START DATA EXCERPTS

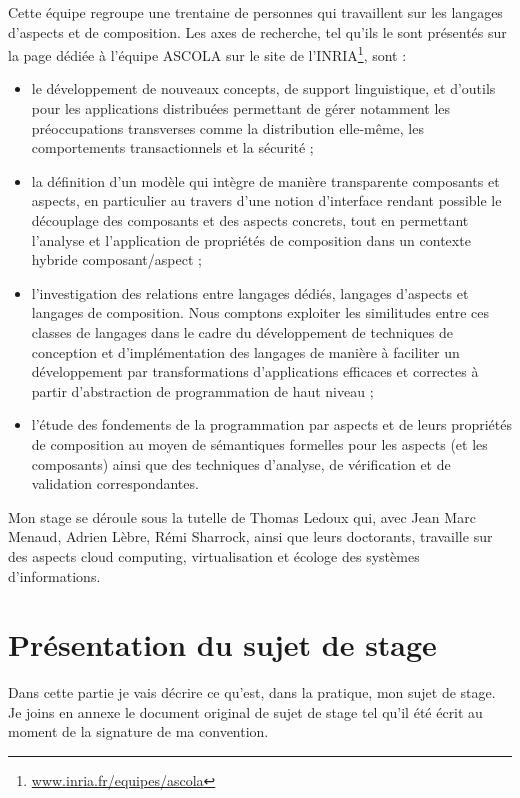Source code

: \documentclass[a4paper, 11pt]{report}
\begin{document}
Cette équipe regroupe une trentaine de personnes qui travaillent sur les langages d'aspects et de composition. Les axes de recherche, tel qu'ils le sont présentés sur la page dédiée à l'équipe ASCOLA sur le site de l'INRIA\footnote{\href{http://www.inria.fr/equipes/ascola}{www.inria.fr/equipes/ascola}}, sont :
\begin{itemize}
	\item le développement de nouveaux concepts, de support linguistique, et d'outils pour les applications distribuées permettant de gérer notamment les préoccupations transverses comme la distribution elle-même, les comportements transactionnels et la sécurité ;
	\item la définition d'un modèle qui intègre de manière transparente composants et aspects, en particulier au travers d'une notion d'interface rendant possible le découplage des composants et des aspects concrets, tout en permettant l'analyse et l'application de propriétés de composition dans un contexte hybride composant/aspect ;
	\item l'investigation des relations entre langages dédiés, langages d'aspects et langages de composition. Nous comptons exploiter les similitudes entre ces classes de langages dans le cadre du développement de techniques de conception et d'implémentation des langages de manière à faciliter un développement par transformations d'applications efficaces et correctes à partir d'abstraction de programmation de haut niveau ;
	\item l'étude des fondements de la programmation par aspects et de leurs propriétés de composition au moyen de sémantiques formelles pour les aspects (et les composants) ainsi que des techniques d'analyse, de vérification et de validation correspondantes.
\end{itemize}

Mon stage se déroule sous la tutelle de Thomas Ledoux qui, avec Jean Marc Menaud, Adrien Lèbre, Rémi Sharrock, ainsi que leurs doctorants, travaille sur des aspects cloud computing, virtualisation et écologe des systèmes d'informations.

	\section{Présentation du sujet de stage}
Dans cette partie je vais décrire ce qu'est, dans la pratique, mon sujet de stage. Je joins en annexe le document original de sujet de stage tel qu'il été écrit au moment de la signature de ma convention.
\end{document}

END DATA EXCERPTS
START DATA EXCERPTS

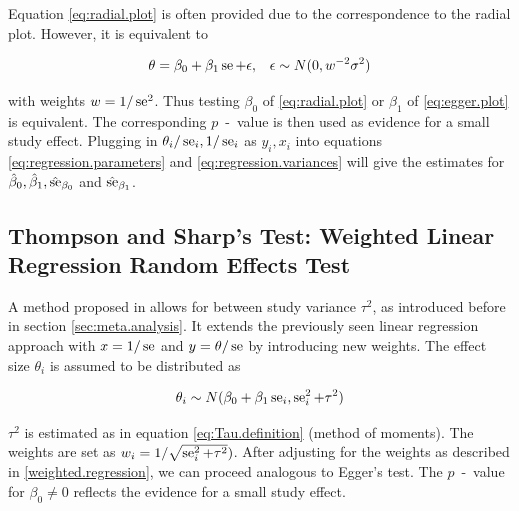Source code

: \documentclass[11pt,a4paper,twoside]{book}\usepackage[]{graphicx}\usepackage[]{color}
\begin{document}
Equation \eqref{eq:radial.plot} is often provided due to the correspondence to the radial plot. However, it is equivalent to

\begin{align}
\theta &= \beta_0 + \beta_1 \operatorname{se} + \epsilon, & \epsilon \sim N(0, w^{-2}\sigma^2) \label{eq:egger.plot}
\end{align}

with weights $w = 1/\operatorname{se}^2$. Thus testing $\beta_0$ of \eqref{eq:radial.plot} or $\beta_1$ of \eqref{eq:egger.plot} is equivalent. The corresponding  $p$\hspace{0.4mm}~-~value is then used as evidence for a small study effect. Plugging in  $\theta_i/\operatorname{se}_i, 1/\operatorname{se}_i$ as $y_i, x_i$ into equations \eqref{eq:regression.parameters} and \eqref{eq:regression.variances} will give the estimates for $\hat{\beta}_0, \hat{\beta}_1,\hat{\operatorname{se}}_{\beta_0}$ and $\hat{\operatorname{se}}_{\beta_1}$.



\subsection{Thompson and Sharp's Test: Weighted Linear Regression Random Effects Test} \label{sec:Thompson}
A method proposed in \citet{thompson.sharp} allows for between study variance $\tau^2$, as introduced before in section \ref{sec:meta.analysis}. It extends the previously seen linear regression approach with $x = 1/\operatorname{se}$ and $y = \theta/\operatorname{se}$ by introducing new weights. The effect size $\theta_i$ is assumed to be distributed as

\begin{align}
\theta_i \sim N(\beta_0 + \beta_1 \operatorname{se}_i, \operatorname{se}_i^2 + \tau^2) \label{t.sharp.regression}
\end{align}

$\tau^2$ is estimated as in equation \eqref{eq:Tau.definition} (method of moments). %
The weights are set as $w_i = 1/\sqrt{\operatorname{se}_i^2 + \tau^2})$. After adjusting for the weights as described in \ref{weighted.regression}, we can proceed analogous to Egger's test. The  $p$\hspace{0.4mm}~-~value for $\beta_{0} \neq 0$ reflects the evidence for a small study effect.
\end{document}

END DATA EXCERPTS

* TASK STATEMENT
Show each line in the data where the string "ainsi" appears.

* EXERCISE ANSWER
	\item l'étude des fondements de la programmation par aspects et de leurs propriétés de composition au moyen de sémantiques formelles pour les aspects (et les composants) ainsi que des techniques d'analyse, de vérification et de validation correspondantes.
Mon stage se déroule sous la tutelle de Thomas Ledoux qui, avec Jean Marc Menaud, Adrien Lèbre, Rémi Sharrock, ainsi que leurs doctorants, travaille sur des aspects cloud computing, virtualisation et écologe des systèmes d'informations.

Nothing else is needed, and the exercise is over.